**TASK GOAL**
Copy out, unchanged, every line from the start of the records to the line that contains "Encontrar los datos", and stop there.

(Stored data)

# # #

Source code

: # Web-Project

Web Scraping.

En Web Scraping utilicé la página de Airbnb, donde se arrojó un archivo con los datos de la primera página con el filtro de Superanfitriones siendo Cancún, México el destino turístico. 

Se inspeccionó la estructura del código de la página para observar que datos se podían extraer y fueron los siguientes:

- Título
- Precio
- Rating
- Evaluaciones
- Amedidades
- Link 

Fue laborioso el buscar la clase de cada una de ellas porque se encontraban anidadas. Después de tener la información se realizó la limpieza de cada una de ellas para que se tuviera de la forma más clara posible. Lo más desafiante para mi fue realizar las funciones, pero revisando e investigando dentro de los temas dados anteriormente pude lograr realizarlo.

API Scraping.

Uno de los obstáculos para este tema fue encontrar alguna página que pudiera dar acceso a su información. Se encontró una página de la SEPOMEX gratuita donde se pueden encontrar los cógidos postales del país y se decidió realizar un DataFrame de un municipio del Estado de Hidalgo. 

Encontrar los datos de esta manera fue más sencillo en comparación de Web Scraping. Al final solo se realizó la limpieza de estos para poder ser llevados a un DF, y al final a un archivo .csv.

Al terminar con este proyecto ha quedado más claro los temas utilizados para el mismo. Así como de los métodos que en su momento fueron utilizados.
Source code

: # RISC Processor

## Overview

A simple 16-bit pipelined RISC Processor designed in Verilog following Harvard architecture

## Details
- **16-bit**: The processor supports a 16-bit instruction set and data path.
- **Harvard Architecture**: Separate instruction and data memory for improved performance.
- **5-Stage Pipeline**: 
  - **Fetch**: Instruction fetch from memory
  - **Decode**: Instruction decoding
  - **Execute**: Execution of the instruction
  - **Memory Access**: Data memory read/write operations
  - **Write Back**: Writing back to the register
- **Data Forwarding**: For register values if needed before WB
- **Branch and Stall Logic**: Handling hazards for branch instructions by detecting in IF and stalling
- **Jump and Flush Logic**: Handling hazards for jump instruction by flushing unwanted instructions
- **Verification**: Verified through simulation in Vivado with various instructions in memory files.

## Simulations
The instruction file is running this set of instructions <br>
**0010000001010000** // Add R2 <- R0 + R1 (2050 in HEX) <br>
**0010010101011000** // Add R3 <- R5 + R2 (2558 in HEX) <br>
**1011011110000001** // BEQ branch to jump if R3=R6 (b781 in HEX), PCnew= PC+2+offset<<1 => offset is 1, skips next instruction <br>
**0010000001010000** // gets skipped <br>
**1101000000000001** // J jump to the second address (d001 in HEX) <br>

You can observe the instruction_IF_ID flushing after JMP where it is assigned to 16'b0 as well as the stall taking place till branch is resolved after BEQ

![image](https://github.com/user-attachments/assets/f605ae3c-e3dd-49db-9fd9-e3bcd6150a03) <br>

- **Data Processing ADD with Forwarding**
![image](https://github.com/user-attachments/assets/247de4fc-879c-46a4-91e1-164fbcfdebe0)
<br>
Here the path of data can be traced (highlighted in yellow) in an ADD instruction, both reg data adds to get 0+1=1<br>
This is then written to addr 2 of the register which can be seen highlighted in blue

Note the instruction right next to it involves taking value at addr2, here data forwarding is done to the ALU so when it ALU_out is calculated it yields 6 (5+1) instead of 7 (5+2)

# # #

**REPLY TO THE TASK**
Source code

: # Web-Project

Web Scraping.

En Web Scraping utilicé la página de Airbnb, donde se arrojó un archivo con los datos de la primera página con el filtro de Superanfitriones siendo Cancún, México el destino turístico. 

Se inspeccionó la estructura del código de la página para observar que datos se podían extraer y fueron los siguientes:

- Título
- Precio
- Rating
- Evaluaciones
- Amedidades
- Link 

Fue laborioso el buscar la clase de cada una de ellas porque se encontraban anidadas. Después de tener la información se realizó la limpieza de cada una de ellas para que se tuviera de la forma más clara posible. Lo más desafiante para mi fue realizar las funciones, pero revisando e investigando dentro de los temas dados anteriormente pude lograr realizarlo.

API Scraping.

Uno de los obstáculos para este tema fue encontrar alguna página que pudiera dar acceso a su información. Se encontró una página de la SEPOMEX gratuita donde se pueden encontrar los cógidos postales del país y se decidió realizar un DataFrame de un municipio del Estado de Hidalgo. 

Encontrar los datos de esta manera fue más sencillo en comparación de Web Scraping. Al final solo se realizó la limpieza de estos para poder ser llevados a un DF, y al final a un archivo .csv.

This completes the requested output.